If the output field separator ($,) is not nil, it
is inserted between objects. If the output record separator
($\) is not nil, it is appended to the output.
...
puts(obj, ...) → nil
Writes the given object(s) to ios. Writes a newline after any that
do not already end with a newline sequence. Returns nil.
The stream must be opened for writing. If called with an array argument,
writes each element on a new line. Each given object that isn't a
string or array will be converted by calling its to_s method.
If called without arguments, outputs a single newline.
Experimenting a little with the points given above, the differences seem to be:
Called with multiple arguments, print separates them by the 'output field separator' $, (which defaults to nothing) while puts separates them by newlines. puts also puts a newline after the final argument, while print does not.
2.1.3 :001 > print 'hello', 'world'
helloworld => nil
2.1.3 :002 > puts 'hello', 'world'
hello
world
=> nil
2.1.3 :003 > $, = 'fanodd'
=> "fanodd"
2.1.3 :004 > print 'hello', 'world'
hellofanoddworld => nil
2.1.3 :005 > puts 'hello', 'world'
hello
world
=> nil
puts automatically unpacks arrays, while print does not:
2.1.3 :001 > print [1, [2, 3]], [4]
[1, [2, 3]][4] => nil
2.1.3 :002 > puts [1, [2, 3]], [4]
1
2
3
4
=> nil
print with no arguments prints $_ (the last thing read by gets), while puts prints a newline:
2.1.3 :001 > gets
hello world
=> "hello world\n"
2.1.3 :002 > puts
=> nil
2.1.3 :003 > print
hello world
=> nil
print writes the output record separator $\ after whatever it prints, while puts ignores this variable:
mark#lunchbox:~$ irb
2.1.3 :001 > $\ = 'MOOOOOOO!'
=> "MOOOOOOO!"
2.1.3 :002 > puts "Oink! Baa! Cluck! "
Oink! Baa! Cluck!
=> nil
2.1.3 :003 > print "Oink! Baa! Cluck! "
Oink! Baa! Cluck! MOOOOOOO! => nil
puts call the to_s of each argument and adds a new line to each string, if it does not end with new line.

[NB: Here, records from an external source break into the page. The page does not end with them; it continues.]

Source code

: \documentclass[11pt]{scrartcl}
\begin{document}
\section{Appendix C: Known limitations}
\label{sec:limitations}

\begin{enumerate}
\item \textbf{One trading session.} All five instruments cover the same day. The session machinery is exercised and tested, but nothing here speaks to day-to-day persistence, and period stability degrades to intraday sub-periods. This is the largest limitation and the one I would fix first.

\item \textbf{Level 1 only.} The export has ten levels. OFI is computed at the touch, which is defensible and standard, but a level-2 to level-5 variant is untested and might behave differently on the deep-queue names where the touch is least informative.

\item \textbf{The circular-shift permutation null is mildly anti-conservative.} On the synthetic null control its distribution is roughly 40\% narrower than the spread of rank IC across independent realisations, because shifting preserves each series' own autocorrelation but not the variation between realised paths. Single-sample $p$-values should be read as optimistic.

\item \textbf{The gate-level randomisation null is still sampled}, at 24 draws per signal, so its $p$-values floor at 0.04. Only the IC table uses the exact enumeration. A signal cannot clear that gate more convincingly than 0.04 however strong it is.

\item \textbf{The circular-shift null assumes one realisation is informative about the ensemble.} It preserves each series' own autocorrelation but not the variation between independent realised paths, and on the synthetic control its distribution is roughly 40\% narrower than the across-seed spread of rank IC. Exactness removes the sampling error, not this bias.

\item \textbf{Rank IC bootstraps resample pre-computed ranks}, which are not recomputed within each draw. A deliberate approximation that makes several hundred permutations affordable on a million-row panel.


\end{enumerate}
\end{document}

print just output each argument by calling their to_s.
for example:
puts "one two":
one two
{new line}
puts "one two\n":
one two
{new line} #puts will not add a new line to the result, since the string ends with a new line
print "one two":
one two
print "one two\n":
one two
{new line}
And there is another way to output: p
For each object, directly writes obj.inspect followed by a newline to the program’s standard output.
It is helpful to output debugging message.
p "aa\n\t": aa\n\t
If you would like to output array within string using puts, you will get the same result as if you were using print:
puts "#{[0, 1, nil]}":
[0, 1, nil]
But if not withing a quoted string then yes. The only difference is between new line when we use puts.